Due to its simple hardware implementation compared to the common arithmetic operations, SC is very low-cost and energy-efficient. But the traditional SC, however, suffers from long latency and inherent random fluctuation errors. The problems can be mitigated by the recently proposed CBSC method mentioned below.

## B. CBSC multiplication

Assume the bit-width is n for the given two binary numbers x and w. The conventional SC multiplier using AND gate (for unipolar encoding) will take  $2^n$ , which is the length of bit-stream of SN, cycles to finish the computation. To improve this, Sim  $et\ al.$  in [12] proposed the CBSC multiplier design shown in Fig. 3. The multiplier mainly consists of two counters. The first counter counts the binary value of the input w and the second counts the result of  $x \cdot w$ . So the operation only takes  $w \cdot 2^n$  cycles to finish, in which w < 1, which translates to better performance than the conventional SC. One example is given in Fig. 3. Also the stochastic number of input x can be generated in a deterministic way without hurting the accuracy (actually more accurate) compared to the conventional SC. As a result, such design is more straightforward as we eliminate the two traditional SNGs (typically using Linear Feedback Shift Registers) and AND gates in exchange of a counter, which is much cheaper than SNG.

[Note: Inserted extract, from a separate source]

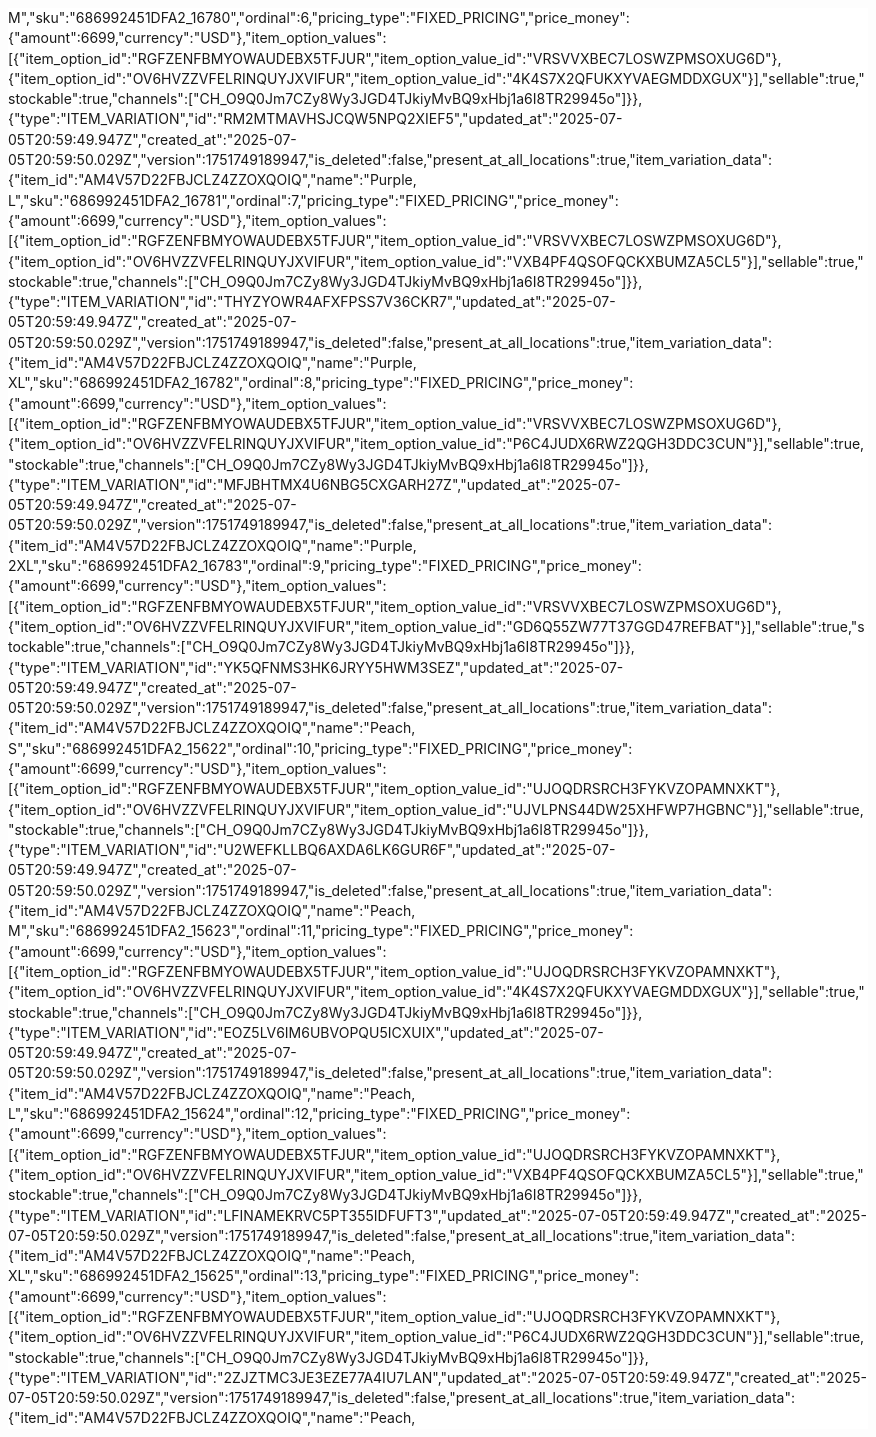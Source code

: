 M","sku":"686992451DFA2_16780","ordinal":6,"pricing_type":"FIXED_PRICING","price_money":{"amount":6699,"currency":"USD"},"item_option_values":[{"item_option_id":"RGFZENFBMYOWAUDEBX5TFJUR","item_option_value_id":"VRSVVXBEC7LOSWZPMSOXUG6D"},{"item_option_id":"OV6HVZZVFELRINQUYJXVIFUR","item_option_value_id":"4K4S7X2QFUKXYVAEGMDDXGUX"}],"sellable":true,"stockable":true,"channels":["CH_O9Q0Jm7CZy8Wy3JGD4TJkiyMvBQ9xHbj1a6I8TR29945o"]}},{"type":"ITEM_VARIATION","id":"RM2MTMAVHSJCQW5NPQ2XIEF5","updated_at":"2025-07-05T20:59:49.947Z","created_at":"2025-07-05T20:59:50.029Z","version":1751749189947,"is_deleted":false,"present_at_all_locations":true,"item_variation_data":{"item_id":"AM4V57D22FBJCLZ4ZZOXQOIQ","name":"Purple, L","sku":"686992451DFA2_16781","ordinal":7,"pricing_type":"FIXED_PRICING","price_money":{"amount":6699,"currency":"USD"},"item_option_values":[{"item_option_id":"RGFZENFBMYOWAUDEBX5TFJUR","item_option_value_id":"VRSVVXBEC7LOSWZPMSOXUG6D"},{"item_option_id":"OV6HVZZVFELRINQUYJXVIFUR","item_option_value_id":"VXB4PF4QSOFQCKXBUMZA5CL5"}],"sellable":true,"stockable":true,"channels":["CH_O9Q0Jm7CZy8Wy3JGD4TJkiyMvBQ9xHbj1a6I8TR29945o"]}},{"type":"ITEM_VARIATION","id":"THYZYOWR4AFXFPSS7V36CKR7","updated_at":"2025-07-05T20:59:49.947Z","created_at":"2025-07-05T20:59:50.029Z","version":1751749189947,"is_deleted":false,"present_at_all_locations":true,"item_variation_data":{"item_id":"AM4V57D22FBJCLZ4ZZOXQOIQ","name":"Purple, XL","sku":"686992451DFA2_16782","ordinal":8,"pricing_type":"FIXED_PRICING","price_money":{"amount":6699,"currency":"USD"},"item_option_values":[{"item_option_id":"RGFZENFBMYOWAUDEBX5TFJUR","item_option_value_id":"VRSVVXBEC7LOSWZPMSOXUG6D"},{"item_option_id":"OV6HVZZVFELRINQUYJXVIFUR","item_option_value_id":"P6C4JUDX6RWZ2QGH3DDC3CUN"}],"sellable":true,"stockable":true,"channels":["CH_O9Q0Jm7CZy8Wy3JGD4TJkiyMvBQ9xHbj1a6I8TR29945o"]}},{"type":"ITEM_VARIATION","id":"MFJBHTMX4U6NBG5CXGARH27Z","updated_at":"2025-07-05T20:59:49.947Z","created_at":"2025-07-05T20:59:50.029Z","version":1751749189947,"is_deleted":false,"present_at_all_locations":true,"item_variation_data":{"item_id":"AM4V57D22FBJCLZ4ZZOXQOIQ","name":"Purple, 2XL","sku":"686992451DFA2_16783","ordinal":9,"pricing_type":"FIXED_PRICING","price_money":{"amount":6699,"currency":"USD"},"item_option_values":[{"item_option_id":"RGFZENFBMYOWAUDEBX5TFJUR","item_option_value_id":"VRSVVXBEC7LOSWZPMSOXUG6D"},{"item_option_id":"OV6HVZZVFELRINQUYJXVIFUR","item_option_value_id":"GD6Q55ZW77T37GGD47REFBAT"}],"sellable":true,"stockable":true,"channels":["CH_O9Q0Jm7CZy8Wy3JGD4TJkiyMvBQ9xHbj1a6I8TR29945o"]}},{"type":"ITEM_VARIATION","id":"YK5QFNMS3HK6JRYY5HWM3SEZ","updated_at":"2025-07-05T20:59:49.947Z","created_at":"2025-07-05T20:59:50.029Z","version":1751749189947,"is_deleted":false,"present_at_all_locations":true,"item_variation_data":{"item_id":"AM4V57D22FBJCLZ4ZZOXQOIQ","name":"Peach, S","sku":"686992451DFA2_15622","ordinal":10,"pricing_type":"FIXED_PRICING","price_money":{"amount":6699,"currency":"USD"},"item_option_values":[{"item_option_id":"RGFZENFBMYOWAUDEBX5TFJUR","item_option_value_id":"UJOQDRSRCH3FYKVZOPAMNXKT"},{"item_option_id":"OV6HVZZVFELRINQUYJXVIFUR","item_option_value_id":"UJVLPNS44DW25XHFWP7HGBNC"}],"sellable":true,"stockable":true,"channels":["CH_O9Q0Jm7CZy8Wy3JGD4TJkiyMvBQ9xHbj1a6I8TR29945o"]}},{"type":"ITEM_VARIATION","id":"U2WEFKLLBQ6AXDA6LK6GUR6F","updated_at":"2025-07-05T20:59:49.947Z","created_at":"2025-07-05T20:59:50.029Z","version":1751749189947,"is_deleted":false,"present_at_all_locations":true,"item_variation_data":{"item_id":"AM4V57D22FBJCLZ4ZZOXQOIQ","name":"Peach, M","sku":"686992451DFA2_15623","ordinal":11,"pricing_type":"FIXED_PRICING","price_money":{"amount":6699,"currency":"USD"},"item_option_values":[{"item_option_id":"RGFZENFBMYOWAUDEBX5TFJUR","item_option_value_id":"UJOQDRSRCH3FYKVZOPAMNXKT"},{"item_option_id":"OV6HVZZVFELRINQUYJXVIFUR","item_option_value_id":"4K4S7X2QFUKXYVAEGMDDXGUX"}],"sellable":true,"stockable":true,"channels":["CH_O9Q0Jm7CZy8Wy3JGD4TJkiyMvBQ9xHbj1a6I8TR29945o"]}},{"type":"ITEM_VARIATION","id":"EOZ5LV6IM6UBVOPQU5ICXUIX","updated_at":"2025-07-05T20:59:49.947Z","created_at":"2025-07-05T20:59:50.029Z","version":1751749189947,"is_deleted":false,"present_at_all_locations":true,"item_variation_data":{"item_id":"AM4V57D22FBJCLZ4ZZOXQOIQ","name":"Peach, L","sku":"686992451DFA2_15624","ordinal":12,"pricing_type":"FIXED_PRICING","price_money":{"amount":6699,"currency":"USD"},"item_option_values":[{"item_option_id":"RGFZENFBMYOWAUDEBX5TFJUR","item_option_value_id":"UJOQDRSRCH3FYKVZOPAMNXKT"},{"item_option_id":"OV6HVZZVFELRINQUYJXVIFUR","item_option_value_id":"VXB4PF4QSOFQCKXBUMZA5CL5"}],"sellable":true,"stockable":true,"channels":["CH_O9Q0Jm7CZy8Wy3JGD4TJkiyMvBQ9xHbj1a6I8TR29945o"]}},{"type":"ITEM_VARIATION","id":"LFINAMEKRVC5PT355IDFUFT3","updated_at":"2025-07-05T20:59:49.947Z","created_at":"2025-07-05T20:59:50.029Z","version":1751749189947,"is_deleted":false,"present_at_all_locations":true,"item_variation_data":{"item_id":"AM4V57D22FBJCLZ4ZZOXQOIQ","name":"Peach, XL","sku":"686992451DFA2_15625","ordinal":13,"pricing_type":"FIXED_PRICING","price_money":{"amount":6699,"currency":"USD"},"item_option_values":[{"item_option_id":"RGFZENFBMYOWAUDEBX5TFJUR","item_option_value_id":"UJOQDRSRCH3FYKVZOPAMNXKT"},{"item_option_id":"OV6HVZZVFELRINQUYJXVIFUR","item_option_value_id":"P6C4JUDX6RWZ2QGH3DDC3CUN"}],"sellable":true,"stockable":true,"channels":["CH_O9Q0Jm7CZy8Wy3JGD4TJkiyMvBQ9xHbj1a6I8TR29945o"]}},{"type":"ITEM_VARIATION","id":"2ZJZTMC3JE3EZE77A4IU7LAN","updated_at":"2025-07-05T20:59:49.947Z","created_at":"2025-07-05T20:59:50.029Z","version":1751749189947,"is_deleted":false,"present_at_all_locations":true,"item_variation_data":{"item_id":"AM4V57D22FBJCLZ4ZZOXQOIQ","name":"Peach,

Fig. 3: (a) Conventional SC multiplier. (b) CBSC multiplier concept [12].

To generate the SN of x, which is a low-discrepancy bit-stream, the authors proposed a deterministic way to do this. The method evenly distributes the  $x_{i-1}, i \in [1, n]$ , which is the  $i_{th}$  bit of x, based on its binary weight  $2^{i-1}$ . For instance, if i=3, then  $x_2$  will appear 4 times in the resulting SN bit-stream as shown in Fig. 3. Such a stochastic number generation can be simplified and implemented by an FSM and an MUX and the whole CBSC multiplication design is shown in Fig. 4 [12].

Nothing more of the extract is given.